Global stock markets remained under pressure over the past week due to continued hawkish comments from the US Federal Reserve (Fed) and European Central Bank (ECB) and lingering recession concerns.
For the week, US stocks fell 3.3%, Eurozone stocks fell 1.4%, Japanese stocks lost 3.5% and Chinese stocks lost 2%. Australian equities remained somewhat more resilient in August (relative to global equities), helped by mostly positive earnings reports, but are now also under pressure, falling 3.9% last week.
Bond yields rose sharply due to higher short-term interest rates for longer. Prices for oil, metals and iron ore fell, with iron ore particularly hit by fears over further shutdowns in China. The AUD fell while the USD rose.
In our view, equities remain at high risk of further near-term declines. Stock markets have moved ahead of themselves in the rally from their June lows to their mid-August highs, recovering just over half of their earlier decline, helped by good earnings seasons in the United States. and in Australia.
As the US equity market became overbought and hit resistance at its 200-day moving average, it became vulnerable to central bank hawkishness and recession risks and pulled back.
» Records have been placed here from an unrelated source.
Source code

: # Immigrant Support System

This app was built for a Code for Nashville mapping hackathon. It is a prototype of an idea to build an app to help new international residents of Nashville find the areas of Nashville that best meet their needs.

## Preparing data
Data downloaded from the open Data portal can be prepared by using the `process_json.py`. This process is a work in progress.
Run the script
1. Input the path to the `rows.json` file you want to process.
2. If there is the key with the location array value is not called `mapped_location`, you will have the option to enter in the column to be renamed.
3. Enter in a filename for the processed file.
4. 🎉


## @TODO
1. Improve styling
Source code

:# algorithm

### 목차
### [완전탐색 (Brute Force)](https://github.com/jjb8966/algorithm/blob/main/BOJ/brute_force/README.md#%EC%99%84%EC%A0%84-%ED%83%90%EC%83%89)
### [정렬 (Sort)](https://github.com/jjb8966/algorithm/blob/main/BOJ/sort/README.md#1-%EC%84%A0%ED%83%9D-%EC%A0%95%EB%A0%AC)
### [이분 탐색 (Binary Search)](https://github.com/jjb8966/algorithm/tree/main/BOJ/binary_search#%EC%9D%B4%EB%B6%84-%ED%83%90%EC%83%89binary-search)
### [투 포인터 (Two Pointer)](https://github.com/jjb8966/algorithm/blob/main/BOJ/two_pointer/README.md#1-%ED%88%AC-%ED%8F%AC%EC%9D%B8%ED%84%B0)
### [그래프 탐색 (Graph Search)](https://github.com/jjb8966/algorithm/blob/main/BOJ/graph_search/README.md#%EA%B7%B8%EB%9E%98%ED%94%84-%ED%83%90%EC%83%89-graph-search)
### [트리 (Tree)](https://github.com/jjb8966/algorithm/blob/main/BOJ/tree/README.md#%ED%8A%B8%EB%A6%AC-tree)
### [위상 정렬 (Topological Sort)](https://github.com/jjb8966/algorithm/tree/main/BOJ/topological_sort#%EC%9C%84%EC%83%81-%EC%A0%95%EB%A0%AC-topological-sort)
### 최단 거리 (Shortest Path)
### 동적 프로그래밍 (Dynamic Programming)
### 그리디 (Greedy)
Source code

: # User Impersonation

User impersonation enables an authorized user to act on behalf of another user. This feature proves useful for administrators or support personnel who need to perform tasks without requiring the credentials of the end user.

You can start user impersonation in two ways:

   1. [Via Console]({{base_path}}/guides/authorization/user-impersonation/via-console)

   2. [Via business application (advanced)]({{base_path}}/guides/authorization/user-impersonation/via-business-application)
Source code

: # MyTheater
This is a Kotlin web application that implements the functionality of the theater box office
Central banks, including the Reserve Bank of Australia (RBA), remain hawkish and far from an ‘accommodative pivot’, as evidenced by comments from various Fed and ECB officials last week; recession risks remain elevated, raising the risk of significant earnings downgrades; Historically, September has been the weakest month of the year for US and Australian equities, especially when markets are already in a downtrend; and geopolitical risks remain elevated in Taiwan, Ukraine and the United States over the medium term.
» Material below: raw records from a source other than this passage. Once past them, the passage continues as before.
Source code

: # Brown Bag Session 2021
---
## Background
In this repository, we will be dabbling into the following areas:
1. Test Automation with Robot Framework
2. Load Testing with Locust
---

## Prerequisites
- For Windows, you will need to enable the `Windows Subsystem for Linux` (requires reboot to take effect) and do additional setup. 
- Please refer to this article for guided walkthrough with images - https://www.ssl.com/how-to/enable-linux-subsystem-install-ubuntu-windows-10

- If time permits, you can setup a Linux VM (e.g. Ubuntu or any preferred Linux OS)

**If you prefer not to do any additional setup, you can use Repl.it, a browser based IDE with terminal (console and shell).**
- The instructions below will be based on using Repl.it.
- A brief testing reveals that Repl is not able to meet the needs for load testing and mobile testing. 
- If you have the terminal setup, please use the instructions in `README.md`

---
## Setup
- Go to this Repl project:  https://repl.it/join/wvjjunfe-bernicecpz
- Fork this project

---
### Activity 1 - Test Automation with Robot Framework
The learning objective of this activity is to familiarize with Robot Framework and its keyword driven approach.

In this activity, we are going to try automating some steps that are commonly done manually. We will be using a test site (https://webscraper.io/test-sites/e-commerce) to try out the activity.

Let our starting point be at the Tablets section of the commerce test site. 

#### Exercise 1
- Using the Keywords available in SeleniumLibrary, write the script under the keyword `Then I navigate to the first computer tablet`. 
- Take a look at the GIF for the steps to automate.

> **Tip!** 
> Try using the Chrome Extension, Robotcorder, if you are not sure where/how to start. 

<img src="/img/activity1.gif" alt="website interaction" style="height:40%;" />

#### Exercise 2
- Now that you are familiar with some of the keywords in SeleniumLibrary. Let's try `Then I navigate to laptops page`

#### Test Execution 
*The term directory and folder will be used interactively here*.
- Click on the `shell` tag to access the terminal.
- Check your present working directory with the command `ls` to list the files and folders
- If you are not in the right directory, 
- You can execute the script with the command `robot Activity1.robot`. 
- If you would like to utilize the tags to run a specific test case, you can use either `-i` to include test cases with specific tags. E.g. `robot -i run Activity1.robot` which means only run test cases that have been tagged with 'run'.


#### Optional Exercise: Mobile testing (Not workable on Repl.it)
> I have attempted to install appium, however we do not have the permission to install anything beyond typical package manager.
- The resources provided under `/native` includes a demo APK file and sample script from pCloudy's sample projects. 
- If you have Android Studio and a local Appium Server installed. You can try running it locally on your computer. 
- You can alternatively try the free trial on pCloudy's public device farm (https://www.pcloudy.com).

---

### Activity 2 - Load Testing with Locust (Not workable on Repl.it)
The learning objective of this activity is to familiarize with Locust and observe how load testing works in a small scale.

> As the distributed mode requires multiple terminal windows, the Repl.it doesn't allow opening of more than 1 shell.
Australian Jobs and Skills Summit
While some fear this is just a talk party, if it helps resolve the impasse in addressing key labor market issues by bringing people together to find common ground on the way forward is a good thing.
And it looks like progress will be made, with key actions confirmed or likely in the following areas: an increase in the permanent immigration cap for this fiscal year to 195,000 (from 160,000) and increased training to help resolve shortage of labor and skills; measures to reinvigorate the company’s bargaining system to, in particular, relax the “best of all test”, which should help to increase productivity; and allow retirees to work overtime without losing their pension.
An announced return to multi-employer bargaining could be a big risk if not handled carefully, as it could impose cost increases on companies unable to cope and lead to increased industrial action, as was common in the 1970s. Problems with sectoral bargaining are part of the reason why company bargaining was introduced in the first place. The surge in immigration is also likely to aggravate the shortage of rental properties.
Monitoring of economic activity
Our Australian and European economic activity trackers plunged last week as they rose in the US. All suggest a loss of dynamism and a slowdown in growth. In Australia, restaurant and hotel reservations are at an all-time low.
Australian economic events and implications
Australian data was mixed, with booming retail sales, strong investment plans and weak housing indicators. Retail sales are 17.5% above their pre-COVID trend. This is likely exacerbated by inflation, but so far consumers continue to spend. Higher rates, falling confidence and falling real wages all point to a downturn ahead.
Construction and investment data were mixed in the June quarter. Construction fell, with declines in home building, non-residential construction and engineering, due to shortages and inclement weather. Reflecting this, business investment also fell slightly in the June quarter, but with an increase in plant and equipment investment.
Investment plans, however, remained strong, up 15% from a year ago, suggesting that despite the uncertainty, companies are still planning to boost investment.
Finally, the fall in house prices accelerated in August and has now spread to 7 of the 8 capitals, as well as to regional prices. Data from CoreLogic shows home prices fell 1.6% in August and are down 3.5% from their peak in April. Sydney prices lead and fell 7.4%.
We continue to expect a 15-20% drop from top to bottom through the second half of next year as ongoing rate hikes continue to have an impact. If the spot rate pushes well beyond 3%, as many expect, the price declines are likely to be deeper.
Five key takeaways from the June quarter earnings season now over in Australia
- Earnings growth in the prior year was solid at around 21.5%, in line with expectations at the start of the reporting season. That’s pretty good, considering last year’s lockdowns, disruptions, shortages and inflation issues.
- Earnings growth was led by a 280% gain in energy earnings and a 21% gain in materials, with the rest of the market posting an average growth of 10%.
- The upside surprises outweighed the misses by about 3 to 2, but the upside surprise has trended lower over the past 18 months.
- The best is probably behind us for now, with the proportion of companies reporting profits up (a year ago) and rising dividends falling and now below average (see second chart above). below).
- Earnings growth forecasts for this fiscal year are reduced, reflecting the impact of mounting labor cost pressures and expectations of slowing demand growth. Consensus earnings expectations for this fiscal year have fallen from around 8% to 6.5% over the past month.